Ingredients
1 cup all purpose flour
1 cup whole wheat flour
1 teaspoon baking powder
1/2 teaspoon baking soda
pinch of salt
1 teaspoon cinnamon
1/2 teaspoon ginger powder (optional)
1 cup brown sugar
1/2 cup superfine white sugar
1/2 cup butter (melted and cooled)
1 cup plain yogurt
2 eggs
1 1/2 cups firm peeled and diced apples (such as granny smith or any other tart baking apple)
Crumble topping
Ingredients
1/4 cup flour
1/4 cup ground almonds
1/2 cup brown sugar
1 tablespoon cinnamon
1/2 teaspoon ginger powder
2 tablespoons butter
In a small bowl combine all of your topping ingredients with a fork or by hand until crumbly; set aside.
Sift your flour, baking powder, baking soda, cinnamon, salt, and ginger in a Med size bowl; set aside.
Meanwhile peel and dice your apples and toss with about a tablespoon of lemon juice to prevent browning; set aside.

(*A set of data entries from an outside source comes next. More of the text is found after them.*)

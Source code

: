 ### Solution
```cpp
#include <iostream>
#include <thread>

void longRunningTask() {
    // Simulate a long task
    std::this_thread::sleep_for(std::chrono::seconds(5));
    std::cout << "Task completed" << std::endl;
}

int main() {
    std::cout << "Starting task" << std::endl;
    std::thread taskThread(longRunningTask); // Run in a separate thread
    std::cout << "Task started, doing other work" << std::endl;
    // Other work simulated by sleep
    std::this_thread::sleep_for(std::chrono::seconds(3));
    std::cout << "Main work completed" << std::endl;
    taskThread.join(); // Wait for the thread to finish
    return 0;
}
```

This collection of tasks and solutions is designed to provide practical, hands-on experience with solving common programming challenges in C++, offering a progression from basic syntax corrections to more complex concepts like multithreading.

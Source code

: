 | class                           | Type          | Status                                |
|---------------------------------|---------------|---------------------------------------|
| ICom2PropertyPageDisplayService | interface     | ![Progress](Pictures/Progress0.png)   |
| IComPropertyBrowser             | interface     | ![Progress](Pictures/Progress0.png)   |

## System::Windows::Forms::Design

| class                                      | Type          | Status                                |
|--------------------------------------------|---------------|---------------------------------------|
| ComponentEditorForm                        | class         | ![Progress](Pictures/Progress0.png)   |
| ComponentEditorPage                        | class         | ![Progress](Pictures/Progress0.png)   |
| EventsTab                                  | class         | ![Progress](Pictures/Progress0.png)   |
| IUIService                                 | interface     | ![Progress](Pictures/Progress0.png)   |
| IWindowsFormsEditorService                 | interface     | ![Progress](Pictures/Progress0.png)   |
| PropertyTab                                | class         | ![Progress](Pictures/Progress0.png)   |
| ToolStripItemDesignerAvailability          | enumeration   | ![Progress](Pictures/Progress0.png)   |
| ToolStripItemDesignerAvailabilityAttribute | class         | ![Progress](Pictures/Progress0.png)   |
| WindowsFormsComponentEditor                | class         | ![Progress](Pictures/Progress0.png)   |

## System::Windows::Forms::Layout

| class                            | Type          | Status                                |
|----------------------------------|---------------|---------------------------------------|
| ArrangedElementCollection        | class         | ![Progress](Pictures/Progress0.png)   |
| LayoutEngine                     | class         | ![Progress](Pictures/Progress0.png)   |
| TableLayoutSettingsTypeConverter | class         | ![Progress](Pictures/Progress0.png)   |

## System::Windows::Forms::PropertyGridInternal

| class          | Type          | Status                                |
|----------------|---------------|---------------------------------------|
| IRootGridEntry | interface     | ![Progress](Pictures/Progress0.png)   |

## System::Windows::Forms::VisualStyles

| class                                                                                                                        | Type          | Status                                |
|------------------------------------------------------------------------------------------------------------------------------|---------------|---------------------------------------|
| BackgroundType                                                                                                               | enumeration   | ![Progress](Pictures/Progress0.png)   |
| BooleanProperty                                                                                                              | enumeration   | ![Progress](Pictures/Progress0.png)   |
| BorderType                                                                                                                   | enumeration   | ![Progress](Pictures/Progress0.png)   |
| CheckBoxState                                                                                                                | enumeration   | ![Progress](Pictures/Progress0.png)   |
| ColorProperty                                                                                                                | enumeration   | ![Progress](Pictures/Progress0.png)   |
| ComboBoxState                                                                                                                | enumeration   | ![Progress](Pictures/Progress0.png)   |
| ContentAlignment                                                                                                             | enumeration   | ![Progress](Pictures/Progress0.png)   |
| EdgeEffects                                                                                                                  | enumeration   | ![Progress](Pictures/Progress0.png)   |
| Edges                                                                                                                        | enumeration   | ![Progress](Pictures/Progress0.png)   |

In a large bowl mix your sugars and eggs until light and fluffy, add your butter and mix until combined, mix in your yogurt. Now you can add your dry ingredients in 3 seperate portions until combined but being careful not to overmix batter, once the batter is mixed fold in your apples. In a Muffin pan add about 1 heaping tablespoon of batter (about 1/4 up the muffin mold, add 2 teaspoons of your topping and cover with batter just about 3/4 full, add more topping and continue the same method until muffin cups have all been filled.
Bake for about 30min or until browned, the topping looks crumbly and the muffin tops spring back.